WHAT THE TASK REQUIRES:
Copy every line of the data that contains the string "width".

Dataset entries:
..........
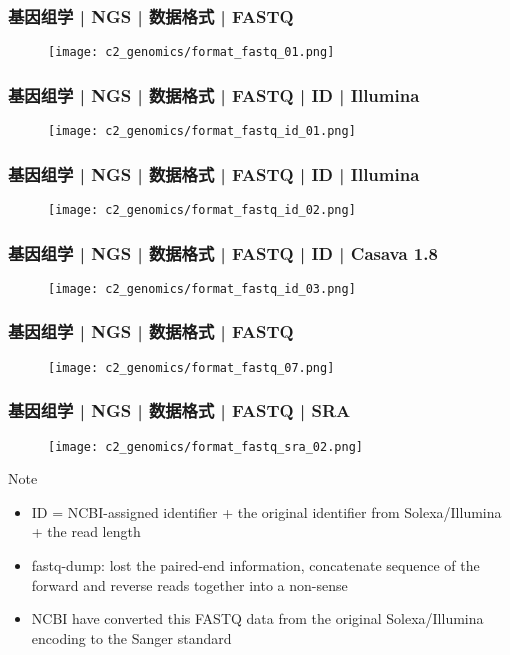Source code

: \begin{frame}
  \frametitle{基因组学 | NGS | 数据格式 | FASTQ}
  \begin{figure}
    \centering
    \texttt{[image: c2\_genomics/format\_fastq\_01.png]}
  \end{figure}
\end{frame}
    
\begin{frame}
  \frametitle{基因组学 | NGS | 数据格式 | FASTQ | ID | Illumina}
  \begin{figure}
    \centering
    \texttt{[image: c2\_genomics/format\_fastq\_id\_01.png]}
  \end{figure}
\end{frame}
    
\begin{frame}
  \frametitle{基因组学 | NGS | 数据格式 | FASTQ | ID | Illumina}
  \begin{figure}
    \centering
    \texttt{[image: c2\_genomics/format\_fastq\_id\_02.png]}
  \end{figure}
\end{frame}
    
\begin{frame}
  \frametitle{基因组学 | NGS | 数据格式 | FASTQ | ID | Casava 1.8}
  \begin{figure}
    \centering
    \texttt{[image: c2\_genomics/format\_fastq\_id\_03.png]}
  \end{figure}
\end{frame}

\begin{frame}
  \frametitle{基因组学 | NGS | 数据格式 | FASTQ}
  \begin{figure}
    \centering
    \texttt{[image: c2\_genomics/format\_fastq\_07.png]}
  \end{figure}
\end{frame}
    
\begin{frame}
  \frametitle{基因组学 | NGS | 数据格式 | FASTQ | SRA}
  \begin{figure}
    \centering
    \texttt{[image: c2\_genomics/format\_fastq\_sra\_02.png]}
  \end{figure}
  \begin{block}{Note}
    \begin{itemize}
      \item ID = NCBI-assigned identifier + the original identifier from Solexa/Illumina + the read length
      \item fastq-dump: lost the paired-end information, concatenate sequence of the forward and reverse reads together into a non-sense
      \item NCBI have converted this FASTQ data from the original Solexa/Illumina encoding to the Sanger standard
    \end{itemize}
  \end{block}
\end{frame}

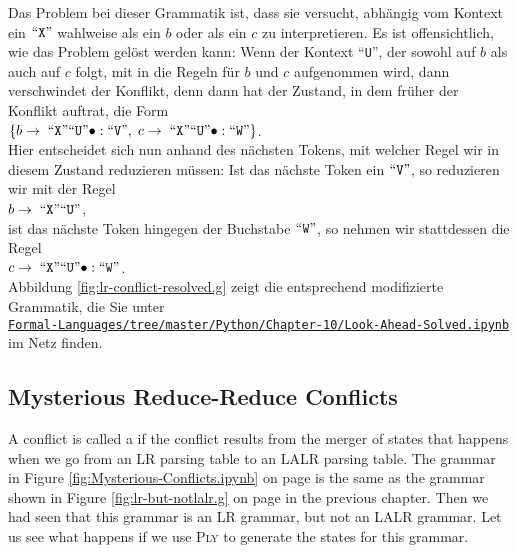 Das Problem bei dieser Grammatik ist, dass sie versucht, abh\"angig vom Kontext ein $\mbox{``\texttt{X}''}$ wahlweise
als ein $b$ oder als ein $c$ zu interpretieren.  Es ist offensichtlich, wie das Problem gel\"ost werden
kann:  Wenn der Kontext ``\texttt{U}'', der sowohl auf $b$ als auch auf $c$ folgt, mit in
die Regeln f\"ur $b$ und $c$ aufgenommen wird, dann verschwindet der Konflikt, denn dann hat der
Zustand, in dem fr\"uher der Konflikt auftrat, die Form
\\[0.2cm]
\hspace*{1.3cm}
$\{ b \rightarrow \;\mbox{``\texttt{X}''} \mbox{``\texttt{U}''}\bullet: \mbox{``\texttt{V}''},\; 
    c \rightarrow \;\mbox{``\texttt{X}''} \mbox{``\texttt{U}''}\bullet: \mbox{``\texttt{W}''} 
\}
$.
\\[0.2cm]  
Hier entscheidet sich nun anhand des n\"achsten Tokens, mit welcher Regel wir in diesem Zustand
reduzieren m\"ussen:  Ist das n\"achste Token ein $\mbox{``\texttt{V}''}$, so reduzieren wir mit der Regel
\\[0.2cm]
\hspace*{1.3cm}
$b \rightarrow \;\mbox{``\texttt{X}''} \mbox{``\texttt{U}''}$,
\\[0.2cm]
ist das n\"achste Token hingegen der Buchstabe $\mbox{``\texttt{W}''}$, so nehmen wir stattdessen die Regel
\\[0.2cm]
\hspace*{1.3cm}
$c \rightarrow \;\mbox{``\texttt{X}''} \mbox{``\texttt{U}''}\bullet: \mbox{``\texttt{W}''}$.
\\[0.2cm]
Abbildung
\ref{fig:lr-conflict-resolved.g} zeigt die entsprechend modifizierte Grammatik, die Sie unter
\\[0.2cm]
\hspace*{1.3cm}
\href{https://github.com/karlstroetmann/Formal-Languages/tree/master/Python/Chapter-10/Look-Ahead-Solved.ipynb}{\texttt{Formal-Languages/tree/master/Python/Chapter-10/Look-Ahead-Solved.ipynb}}
\\[0.2cm]
im Netz finden.


\subsection{Mysterious Reduce-Reduce Conflicts}
A conflict is called a   if the conflict results from the merger of
states that happens when we go from an LR parsing table to an LALR parsing table.  The grammar in Figure
\ref{fig:Mysterious-Conflicts.ipynb} on page \pageref{fig:Mysterious-Conflicts.ipynb} is the same as the
grammar shown in Figure \ref{fig:lr-but-notlalr.g} on page \pageref{fig:lr-but-notlalr.g} in the previous
chapter.  Then we had seen that this grammar is an LR grammar, but not an LALR grammar.  Let us see what happens
if we use \textsc{Ply} to generate the states for this grammar.

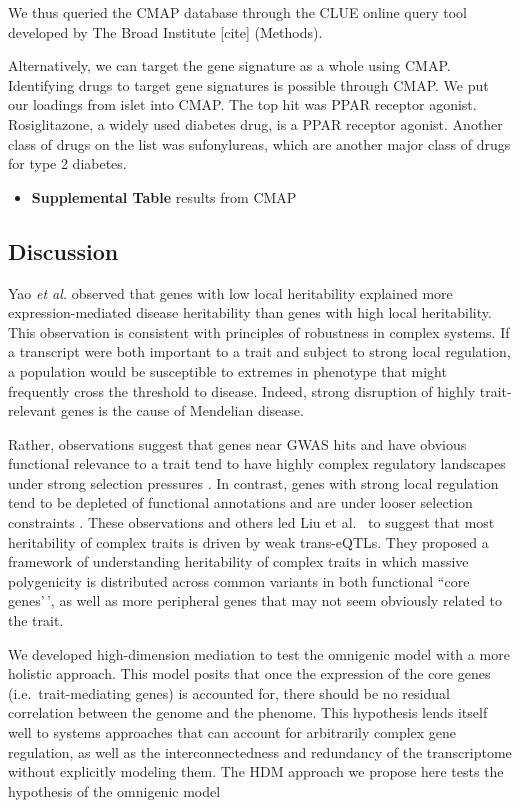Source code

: \documentclass[
]{article}
\providecommand{\tightlist}{%
  \setlength{\itemsep}{0pt}\setlength{\parskip}{0pt}}
\begin{document}
We thus queried the CMAP database through the CLUE online query tool
developed by The Broad Institute {[}cite{]} (Methods).

Alternatively, we can target the gene signature as a whole using CMAP.
Identifying drugs to target gene signatures is possible through CMAP. We
put our loadings from islet into CMAP. The top hit was PPAR receptor
agonist. Rosiglitazone, a widely used diabetes drug, is a PPAR receptor
agonist. Another class of drugs on the list was sufonylureas, which are
another major class of drugs for type 2 diabetes.

\begin{itemize}
\tightlist
\item
  \textbf{Supplemental Table} results from CMAP
\end{itemize}

\subsection{Discussion}\label{discussion}

Yao \textit{et al.} \cite{pmid32424349} observed that genes with low
local heritability explained more expression-mediated disease
heritability than genes with high local heritability. This observation
is consistent with principles of robustness in complex systems. If a
transcript were both important to a trait and subject to strong local
regulation, a population would be susceptible to extremes in phenotype
that might frequently cross the threshold to disease. Indeed, strong
disruption of highly trait-relevant genes is the cause of Mendelian
disease.

Rather, observations suggest that genes near GWAS hits and have obvious
functional relevance to a trait tend to have highly complex regulatory
landscapes under strong selection pressures \cite{pmid37857933}. In
contrast, genes with strong local regulation tend to be depleted of
functional annotations and are under looser selection constraints
\cite{pmid37857933}. These observations and others led Liu et al.~
\cite{pmid31051098} to suggest that most heritability of complex traits
is driven by weak trans-eQTLs. They proposed a framework of
understanding heritability of complex traits in which massive
polygenicity is distributed across common variants in both functional
``core genes'\,', as well as more peripheral genes that may not seem
obviously related to the trait.

We developed high-dimension mediation to test the omnigenic model with a
more holistic approach. This model posits that once the expression of
the core genes (i.e.~trait-mediating genes) is accounted for, there
should be no residual correlation between the genome and the phenome.
This hypothesis lends itself well to systems approaches that can account
for arbitrarily complex gene regulation, as well as the
interconnectedness and redundancy of the transcriptome without
explicitly modeling them. The HDM approach we propose here tests the
hypothesis of the omnigenic model
\end{document}
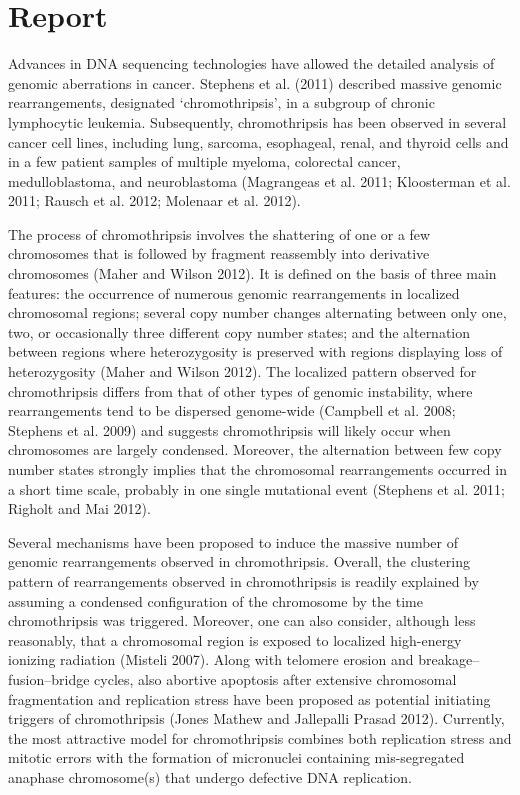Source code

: \section*{Report}
Advances in DNA sequencing technologies have allowed the detailed analysis of genomic aberrations in cancer. Stephens et al. (2011) described massive genomic rearrangements, designated ‘chromothripsis’, in a subgroup of chronic lymphocytic leukemia. Subsequently, chromothripsis has been observed in several cancer cell lines, including lung, sarcoma, esophageal, renal, and thyroid cells and in a few patient samples of multiple myeloma, colorectal cancer, medulloblastoma, and neuroblastoma (Magrangeas et al. 2011; Kloosterman et al. 2011; Rausch et al. 2012; Molenaar et al. 2012).

The process of chromothripsis involves the shattering of one or a few chromosomes that is followed by fragment reassembly into derivative chromosomes (Maher and Wilson 2012). It is defined on the basis of three main features: the occurrence of numerous genomic rearrangements in localized chromosomal regions; several copy number changes alternating between only one, two, or occasionally three different copy number states; and the alternation between regions where heterozygosity is preserved with regions displaying loss of heterozygosity (Maher and Wilson 2012). The localized pattern observed for chromothripsis differs from that of other types of genomic instability, where rearrangements tend to be dispersed genome-wide (Campbell et al. 2008; Stephens et al. 2009) and suggests chromothripsis will likely occur when chromosomes are largely condensed. Moreover, the alternation between few copy number states strongly implies that the chromosomal rearrangements occurred in a short time scale, probably in one single mutational event (Stephens et al. 2011; Righolt and Mai 2012).

Several mechanisms have been proposed to induce the massive number of genomic rearrangements observed in chromothripsis. Overall, the clustering pattern of rearrangements observed in chromothripsis is readily explained by assuming a condensed configuration of the chromosome by the time chromothripsis was triggered. Moreover, one can also consider, although less reasonably, that a chromosomal region is exposed to localized high-energy ionizing radiation (Misteli 2007). Along with telomere erosion and breakage–fusion–bridge cycles, also abortive apoptosis after extensive chromosomal fragmentation and replication stress have been proposed as potential initiating triggers of chromothripsis (Jones Mathew and Jallepalli Prasad 2012). Currently, the most attractive model for chromothripsis combines both replication stress and mitotic errors with the formation of micronuclei containing mis-segregated anaphase chromosome(s) that undergo defective DNA replication.

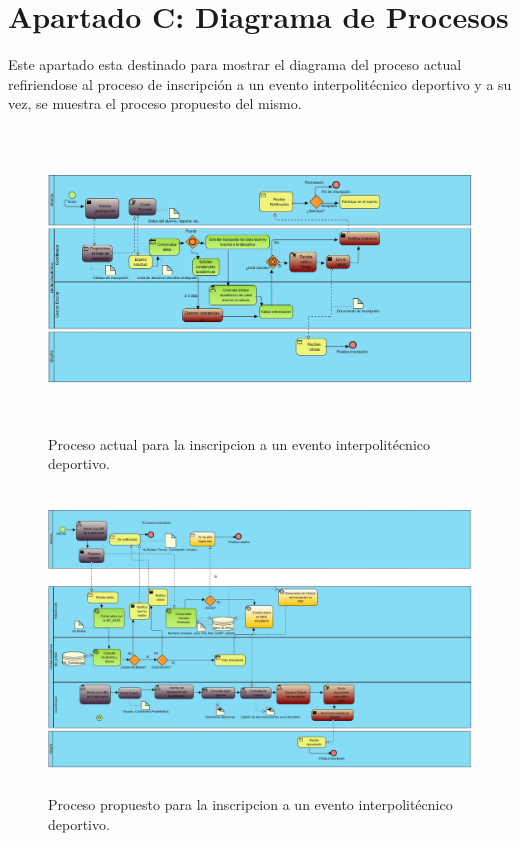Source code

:	\chapter{Apartado C: Diagrama de Procesos}	
		\noindent Este apartado esta destinado para mostrar el diagrama del proceso actual refiriendose al proceso de inscripción a un evento interpolitécnico deportivo y a su vez, se muestra el proceso propuesto del mismo.
		
		\begin{figure}[hbt!]
			\centering
			\includegraphics[width=16cm, height=8cm]{Imagenes/Disenos/ProcesoInscripcionActual.jpg}
			\caption{Proceso actual para la inscripcion a un evento interpolitécnico deportivo.}
			\label{ProcesoInscripcionActual}
		\end{figure}
	\pagebreak
	
		\begin{figure}[hbt!]
			\centering
			\includegraphics[width=16cm, height=8cm]{Imagenes/Disenos/ProcesoInscripcionPropuesto.jpg}
			\caption{Proceso propuesto para la inscripcion a un evento interpolitécnico deportivo.}
			\label{ProcesoInscripcionPropuesto}
		\end{figure}
	

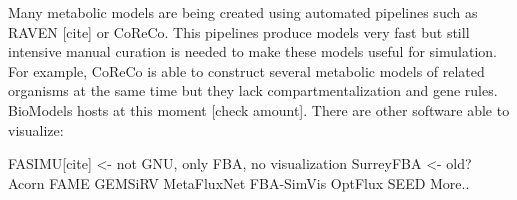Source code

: Many metabolic models are being created using automated pipelines such as RAVEN [cite] or CoReCo. This pipelines produce models very fast but still intensive manual curation is needed to make these models useful for simulation. For example, CoReCo is able to construct several metabolic models of related organisms at the same time but they lack compartmentalization and gene rules. BioModels hosts at this moment [check amount]. There are other software able to visualize:

FASIMU[cite] <- not GNU, only FBA, no visualization
SurreyFBA <- old?
Acorn
FAME
GEMSiRV
MetaFluxNet
FBA-SimVis
OptFlux
SEED
More..



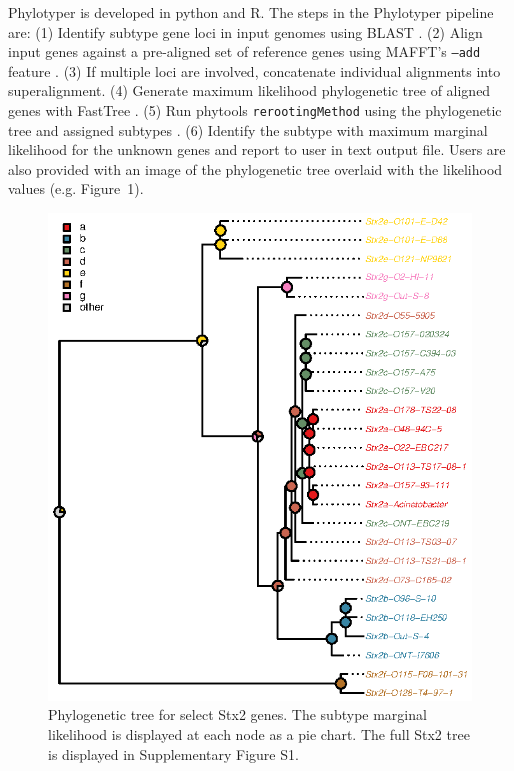 \documentclass{bioinfo}
\begin{document}
Phylotyper is developed in python and R. 
The steps in the Phylotyper pipeline are: 
(1) Identify subtype gene loci in input genomes using BLAST \citep{Camacho2009}.
(2) Align input genes against a pre-aligned set of reference genes using MAFFT's \texttt{--add} feature \citep{Katoh2013}.
(3) If multiple loci are involved, concatenate individual alignments into superalignment.
(4) Generate maximum likelihood phylogenetic tree of aligned genes with FastTree \citep{Price2010}.
(5) Run phytools \texttt{rerootingMethod} using the phylogenetic tree and assigned subtypes \citep{Revell2011}.
(6) Identify the subtype with maximum marginal likelihood for the unknown genes and report to user in text output file.
Users are also provided with an image of the phylogenetic tree overlaid with the likelihood values (e.g. Figure~1\vphantom{\ref{fig:01}}).

\begin{figure}[!tpb]%
\centerline{\includegraphics{fig01.eps}}
\caption{Phylogenetic tree for select Stx2 genes. 
The subtype marginal likelihood is displayed at each node as a pie chart.
The full Stx2 tree is displayed in Supplementary Figure S1.}\label{fig:01}
\end{figure}
\end{document}
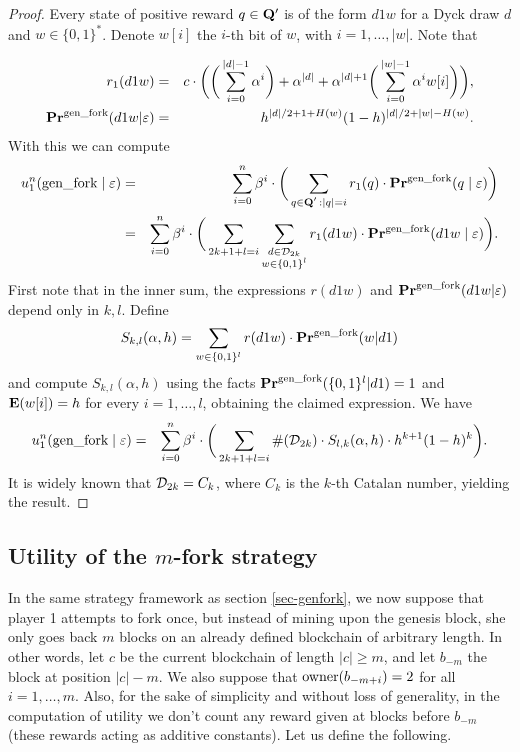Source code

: \begin{proof} Every state of positive reward $q\in\mathbf{Q}'$ is of the form $d1w$ for a Dyck draw $d$ and $w\in \{0,1\}^\ast$. Denote $w[i]$ the $i$-th bit of $w$, with $i=1,\dots,|w|$. Note that

\begin{eqnarray*}
r_1(d1w) &=& c\cdot \bigg(\bigg(\sum_{i=0}^{|d|-1}\alpha^i \bigg)+\alpha^{|d|}+\alpha^{|d|+1}\bigg(\sum_{i=0}^{|w|-1}\alpha^i w[i]\bigg)\bigg),\\
\mathbf{Pr}^{\text{\rm gen\_fork}}(d1w|\varepsilon) &=& h^{|d|/2+1+H(w)}(1-h)^{|d|/2+|w|-H(w)}.
\end{eqnarray*} 
With this we can compute 
\begin{eqnarray*}
	u_1^n(\text{\rm gen\_fork} \mid \varepsilon) & = & \sum_{i=0}^{n}\beta^{i} \cdot  \bigg(\sum_{\substack{q \in \mathbf{Q}' \,: |q| = i}} r_1(q) \cdot 
	\mathbf{Pr}^{\text{\rm gen\_fork}}(q \mid \varepsilon)\bigg)\\
								& = & \sum_{i=0}^{n}\beta^{i} \cdot  \bigg(\sum_{2k+1+l=i}\sum_{\substack{d\in \mathcal{D}_{2k}\\w\in\{0,1\}^l}} r_1(d1w) \cdot 
	\mathbf{Pr}^{\text{\rm gen\_fork}}(d1w \mid \varepsilon)\bigg).
\end{eqnarray*}
First note that in the inner sum, the expressions $r(d1w)$ and $\mathbf{Pr}^{\text{\rm gen\_fork}}(d1w|\varepsilon)$ depend only in $k,l$. Define
$$S_{k,l}(\alpha,h)=\sum_{w\in\{0,1\}^l}r(d1w)\cdot \mathbf{Pr}^{\text{\rm gen\_fork}}(w|d1)$$
and compute $S_{k,l}(\alpha,h)$ using the facts $\mathbf{Pr}^{\text{\rm gen\_fork}}(\{0,1\}^l|d1)=1$ and $\mathbf{E}(w[i])=h$ for every $i=1,\dots,l$, obtaining the claimed expression. We have
\begin{eqnarray*}
u_1^n(\text{\rm gen\_fork} \mid \varepsilon) & = & \sum_{i=0}^{n}\beta^{i} \cdot  \bigg(\sum_{2k+1+l=i} \#(\mathcal{D}_{2k})\cdot S_{l,k}(\alpha,h)\cdot h^{k+1}(1-h)^{k}\bigg).
\end{eqnarray*}
It is widely known that $\mathcal{D}_{2k}=C_k$, where $C_k$ is the $k$-th Catalan number, yielding the result. 
\end{proof}


\subsection{Utility of the $m$-fork strategy}


In the same strategy framework as section \ref{sec-genfork}, we now suppose that player 1 attempts to fork once, but instead of mining upon the genesis block, she only goes back $m$ blocks on an already defined blockchain of arbitrary length. In other words, let $c$ be the current blockchain of length $|c|\geq m$, and let $b_{-m}$ the block at position $|c|-m$. We also suppose that $\text{\rm owner}(b_{-m+i})=2$ for all $i=1,\dots,m$. Also, for the sake of simplicity and without loss of generality, in the computation of utility we don't count any reward given at blocks before $b_{-m}$ (these rewards acting as additive constants). Let us define the following.


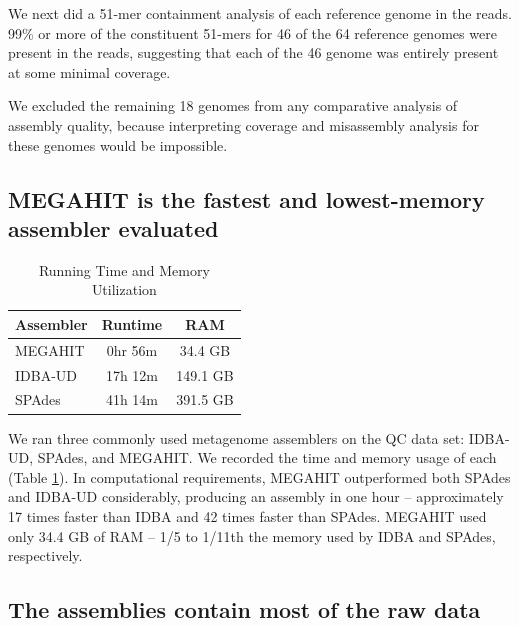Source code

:\documentclass[10pt,a4paper,twocolumn]{article}
\begin{document}

We next did a 51-mer containment analysis of each reference genome in
the reads.  99\% or more of the constituent 51-mers for 46 of the 64
reference genomes were present in the reads, suggesting that each
of the 46 genome was entirely present at some  minimal coverage.

We excluded the remaining 18 genomes from any comparative
analysis of assembly quality, because interpreting coverage and
misassembly analysis for these genomes would be impossible.



\subsection*{MEGAHIT is the fastest and lowest-memory assembler evaluated}

 \begin{table}[h]
\caption{Running Time and Memory Utilization}
\centering
\begin{tabular}{|l|c|c|}
\hline
\textbf{Assembler} & \textbf{Runtime} & \textbf{RAM} \\ [0.5ex]
\hline
MEGAHIT & 0hr 56m & 34.4 GB \\
\hline
IDBA-UD & 17h 12m & 149.1 GB \\
\hline
SPAdes & 41h 14m & 391.5 GB \\
\hline

\end{tabular}
\label{table:time-memory}
\end{table}

 We ran three commonly used metagenome assemblers on the QC data set:
IDBA-UD, SPAdes, and MEGAHIT. We recorded the time and memory usage of
each (Table \ref{table:time-memory}).  In computational requirements, MEGAHIT outperformed both
SPAdes and IDBA-UD considerably, producing an assembly in one hour --
approximately 17 times faster than IDBA and 42 times faster than
SPAdes.  MEGAHIT used only 34.4 GB of RAM -- 1/5 to 1/11th
the memory used by IDBA and SPAdes, respectively.

\subsection*{The assemblies contain most of the raw data}
\end{document}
..........
ANSWER FOR THE TASK:
			\includegraphics[width=16cm, height=8cm]{Imagenes/Disenos/ProcesoInscripcionActual.jpg}
			\includegraphics[width=16cm, height=8cm]{Imagenes/Disenos/ProcesoInscripcionPropuesto.jpg}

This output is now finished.